→ **WHAT IS EXPECTED**: Filter this listing down to the lines that contain the word "speakers", and copy them.

→ **SUPPLIED RECORDS**:
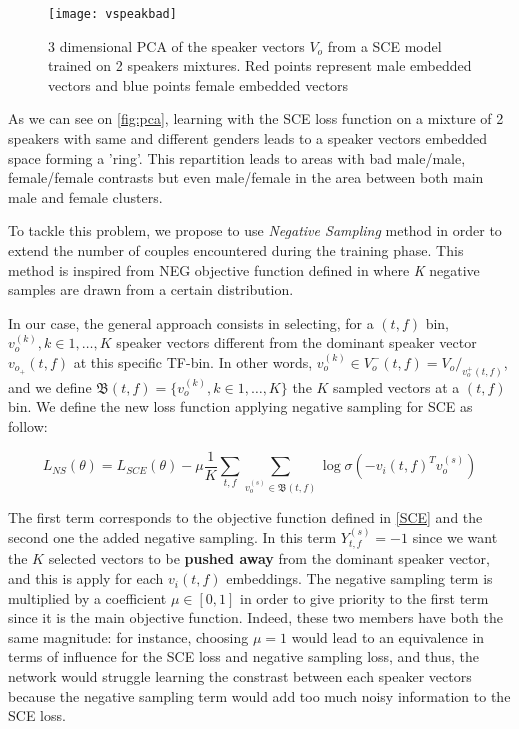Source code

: \documentclass[master, tikz, final,11pt, dvipdfmx]{iscs-thesis}
\begin{document}
\begin{figure}
\centering
\texttt{[image: vspeakbad]}
\caption[3 dimensional PCA of the speaker vectors $V_o$ from a SCE model trained on 2 speakers mixtures]{3 dimensional PCA of the speaker vectors $V_o$ from a SCE model trained on 2 speakers mixtures. Red points represent male embedded vectors and blue points female embedded vectors}
\label{fig:pca} 
\end{figure}

As we can see on \autoref{fig:pca}, learning with the SCE loss function on a mixture of 2 speakers with same and different genders leads to a speaker vectors embedded space forming a 'ring'. This repartition leads to areas with bad male/male, female/female contrasts but even male/female in the area between both main male and female clusters. 

To tackle this problem, we propose to use \textit{Negative Sampling} method in order to extend the number of couples encountered during the training phase. This method is inspired from NEG objective function defined in \cite{NS} where \textit{K} negative samples are drawn from a certain distribution. 

In our case, the general approach consists in selecting, for a $(t,f)$ bin, $v_o^{(k)}, k \in 1,\dotsc,K$ speaker vectors different from the dominant speaker vector $v_{o_{+}}(t,f)$ at this specific TF-bin. In other words, $v_o^{(k)} \in V_o^-(t,f) = V_o/_{v_o^+(t,f)}$, and we define $\mathfrak{B}(t,f) = \{v_o^{(k)}, k \in 1,\dotsc,K\}$ the $K$ sampled vectors at a $(t,f)$ bin. We define the new loss function applying negative sampling for SCE as follow:

\[L_{NS}(\theta) = L_{SCE}(\theta) - \mu \frac{1}{K} \sum_{t,f} \sum_{v_o^{(s)} \in \mathfrak{B}(t,f)} \log \sigma(- v_i(t,f)^{T} v_o^{(s)}) \]

The first term corresponds to the objective function defined in \autoref{SCE} and the second one the added negative sampling. In this term $Y_{t,f}^{(s)} = -1$ since we want the $K$ selected vectors to be \textbf{pushed away} from the dominant speaker vector, and this is apply for each $v_i(t,f)$ embeddings. The negative sampling term is multiplied by a coefficient $\mu \in[0,1]$ in order to give priority to the first term since it is the main objective function. Indeed, these two members have both the same magnitude: for instance, choosing $\mu = 1$ would lead to an equivalence in terms of influence for the SCE loss and negative sampling loss, and thus, the network would struggle learning the constrast between each speaker vectors because the negative sampling term would add too much noisy information to the SCE loss. 
\end{document}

→ **ANSWER BELOW**:
\caption[3 dimensional PCA of the speaker vectors $V_o$ from a SCE model trained on 2 speakers mixtures]{3 dimensional PCA of the speaker vectors $V_o$ from a SCE model trained on 2 speakers mixtures. Red points represent male embedded vectors and blue points female embedded vectors}
As we can see on \autoref{fig:pca}, learning with the SCE loss function on a mixture of 2 speakers with same and different genders leads to a speaker vectors embedded space forming a 'ring'. This repartition leads to areas with bad male/male, female/female contrasts but even male/female in the area between both main male and female clusters. 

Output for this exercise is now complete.